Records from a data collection
*** Block opens ***

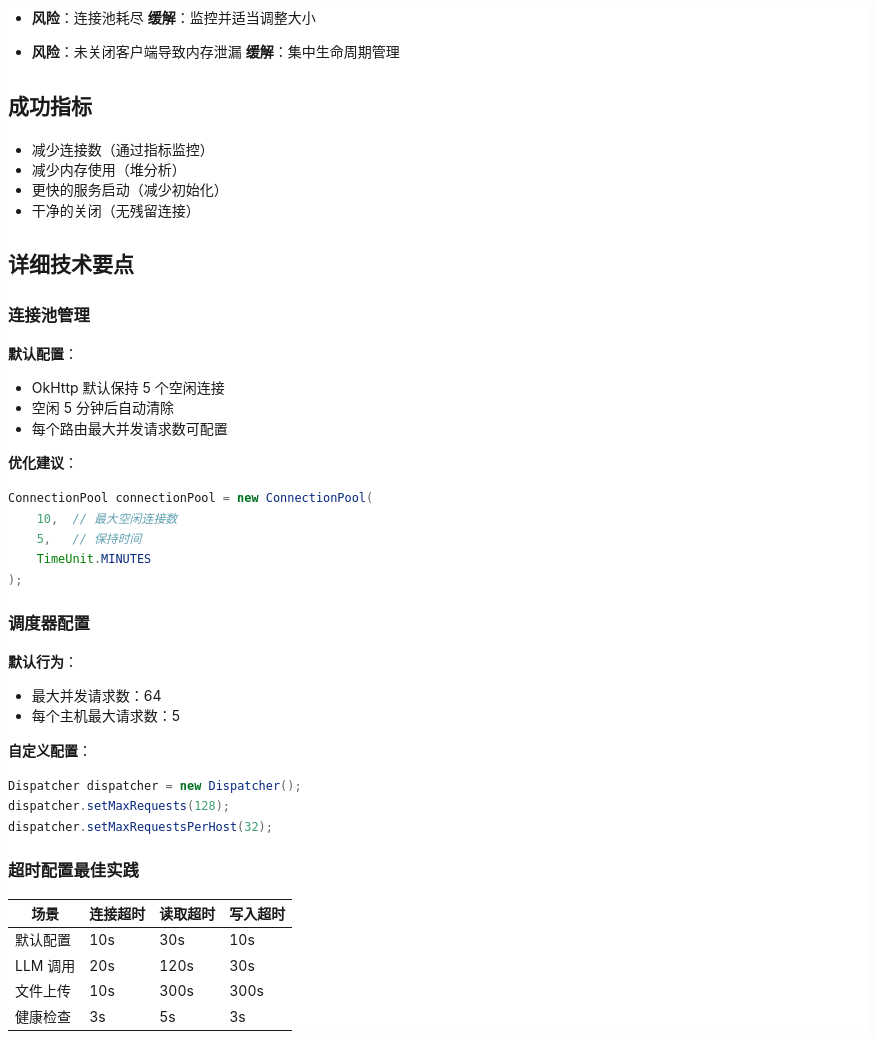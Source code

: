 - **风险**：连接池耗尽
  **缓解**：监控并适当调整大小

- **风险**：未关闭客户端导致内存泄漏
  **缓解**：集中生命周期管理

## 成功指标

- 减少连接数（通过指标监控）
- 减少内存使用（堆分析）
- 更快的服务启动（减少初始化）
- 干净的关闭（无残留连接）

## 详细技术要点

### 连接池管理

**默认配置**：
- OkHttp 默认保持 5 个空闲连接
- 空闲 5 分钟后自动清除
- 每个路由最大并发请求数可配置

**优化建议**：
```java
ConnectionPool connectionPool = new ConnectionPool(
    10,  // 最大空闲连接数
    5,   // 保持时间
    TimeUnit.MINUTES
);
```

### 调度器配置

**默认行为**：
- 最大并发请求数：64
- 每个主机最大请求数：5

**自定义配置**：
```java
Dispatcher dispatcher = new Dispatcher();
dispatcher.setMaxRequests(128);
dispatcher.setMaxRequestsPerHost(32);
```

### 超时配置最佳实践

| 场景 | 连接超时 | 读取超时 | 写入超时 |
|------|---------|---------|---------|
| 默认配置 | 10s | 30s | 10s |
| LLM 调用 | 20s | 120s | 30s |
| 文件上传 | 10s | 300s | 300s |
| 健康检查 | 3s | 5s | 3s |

*** Block closes ***
*** Block opens ***

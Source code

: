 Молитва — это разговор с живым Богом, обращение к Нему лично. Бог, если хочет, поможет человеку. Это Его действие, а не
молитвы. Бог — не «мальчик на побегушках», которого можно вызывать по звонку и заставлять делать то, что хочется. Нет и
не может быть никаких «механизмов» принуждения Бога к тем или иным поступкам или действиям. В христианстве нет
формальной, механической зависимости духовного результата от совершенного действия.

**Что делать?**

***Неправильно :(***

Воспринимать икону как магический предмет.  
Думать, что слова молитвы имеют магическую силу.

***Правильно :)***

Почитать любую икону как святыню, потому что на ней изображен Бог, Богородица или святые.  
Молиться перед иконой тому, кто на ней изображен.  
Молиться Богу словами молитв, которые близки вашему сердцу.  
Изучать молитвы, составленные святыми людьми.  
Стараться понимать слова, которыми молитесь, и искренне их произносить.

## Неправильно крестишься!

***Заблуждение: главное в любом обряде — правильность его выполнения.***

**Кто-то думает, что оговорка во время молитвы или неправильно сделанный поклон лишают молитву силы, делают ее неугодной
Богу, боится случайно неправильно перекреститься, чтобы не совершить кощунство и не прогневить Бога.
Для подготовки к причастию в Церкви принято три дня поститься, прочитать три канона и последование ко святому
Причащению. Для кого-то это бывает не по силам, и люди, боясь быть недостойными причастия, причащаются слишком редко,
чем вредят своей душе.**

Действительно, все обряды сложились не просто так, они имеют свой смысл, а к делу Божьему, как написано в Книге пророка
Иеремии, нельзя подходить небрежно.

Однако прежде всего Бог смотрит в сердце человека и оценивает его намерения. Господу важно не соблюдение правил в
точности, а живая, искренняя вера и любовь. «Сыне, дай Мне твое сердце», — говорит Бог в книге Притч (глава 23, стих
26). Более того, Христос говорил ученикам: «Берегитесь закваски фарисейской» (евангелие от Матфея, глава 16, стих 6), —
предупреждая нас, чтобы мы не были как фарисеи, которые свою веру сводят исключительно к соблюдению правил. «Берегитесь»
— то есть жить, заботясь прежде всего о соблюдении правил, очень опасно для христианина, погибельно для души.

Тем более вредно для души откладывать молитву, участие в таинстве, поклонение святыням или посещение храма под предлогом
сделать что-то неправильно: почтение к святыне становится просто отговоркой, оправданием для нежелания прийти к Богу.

*** Block closes ***

_Work instructions_: Copy each line of the data that contains the word "икону", leaving the other lines out.

_Task response_:
Воспринимать икону как магический предмет.  
Почитать любую икону как святыню, потому что на ней изображен Бог, Богородица или святые.  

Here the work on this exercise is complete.